Stored data entries

# # # #

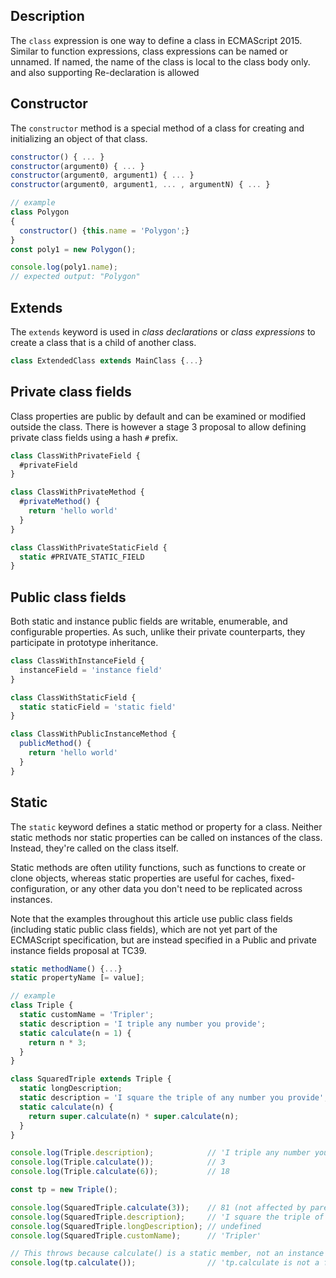 <link rel="stylesheet" href="https://cdn.jsdelivr.net/npm/bootstrap-icons@1.5.0/font/bootstrap-icons.css">
<link rel="stylesheet" href="../../lib/doc_style.css">

## Description

The `class` expression is one way to define a class in ECMAScript 2015. Similar to function expressions, class expressions can be named or unnamed. If named, the name of the class is local to the class body only. and also supporting Re-declaration is allowed

## Constructor

The `constructor` method is a special method of a class for creating and initializing an object of that class.
```js
constructor() { ... }
constructor(argument0) { ... }
constructor(argument0, argument1) { ... }
constructor(argument0, argument1, ... , argumentN) { ... }

// example
class Polygon 
{
  constructor() {this.name = 'Polygon';}
}
const poly1 = new Polygon();

console.log(poly1.name);
// expected output: "Polygon"
```

## Extends

The `extends` keyword is used in *class declarations* or *class expressions* to create a class that is a child of another class.
```js
class ExtendedClass extends MainClass {...}
```

## Private class fields

Class properties are public by default and can be examined or modified outside the class. There is however a stage 3 proposal to allow defining private class fields using a hash *`#`* prefix.
```js
class ClassWithPrivateField {
  #privateField
}

class ClassWithPrivateMethod {
  #privateMethod() {
    return 'hello world'
  }
}

class ClassWithPrivateStaticField {
  static #PRIVATE_STATIC_FIELD
}
```

## Public class fields

Both static and instance public fields are writable, enumerable, and configurable properties. As such, unlike their private counterparts, they participate in prototype inheritance.
```js
class ClassWithInstanceField {
  instanceField = 'instance field'
}

class ClassWithStaticField {
  static staticField = 'static field'
}

class ClassWithPublicInstanceMethod {
  publicMethod() {
    return 'hello world'
  }
}
```

## Static

The `static` keyword defines a static method or property for a class. Neither static methods nor static properties can be called on instances of the class. Instead, they're called on the class itself.

Static methods are often utility functions, such as functions to create or clone objects, whereas static properties are useful for caches, fixed-configuration, or any other data you don't need to be replicated across instances.

Note that the examples throughout this article use public class fields (including static public class fields), which are not yet part of the ECMAScript specification, but are instead specified in a Public and private instance fields proposal at TC39.
```js
static methodName() {...}
static propertyName [= value];

// example
class Triple {
  static customName = 'Tripler';
  static description = 'I triple any number you provide';
  static calculate(n = 1) {
    return n * 3;
  }
}

class SquaredTriple extends Triple {
  static longDescription;
  static description = 'I square the triple of any number you provide';
  static calculate(n) {
    return super.calculate(n) * super.calculate(n);
  }
}

console.log(Triple.description);            // 'I triple any number you provide'
console.log(Triple.calculate());            // 3
console.log(Triple.calculate(6));           // 18

const tp = new Triple();

console.log(SquaredTriple.calculate(3));    // 81 (not affected by parent's instantiation)
console.log(SquaredTriple.description);     // 'I square the triple of any number you provide'
console.log(SquaredTriple.longDescription); // undefined
console.log(SquaredTriple.customName);      // 'Tripler'

// This throws because calculate() is a static member, not an instance member.
console.log(tp.calculate());                // 'tp.calculate is not a function'
```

# # # #

**What is expected**. All lines that contain the word "return" must be copied from the records above.

**Your response**.
    return 'hello world'
    return 'hello world'
    return n * 3;
    return super.calculate(n) * super.calculate(n);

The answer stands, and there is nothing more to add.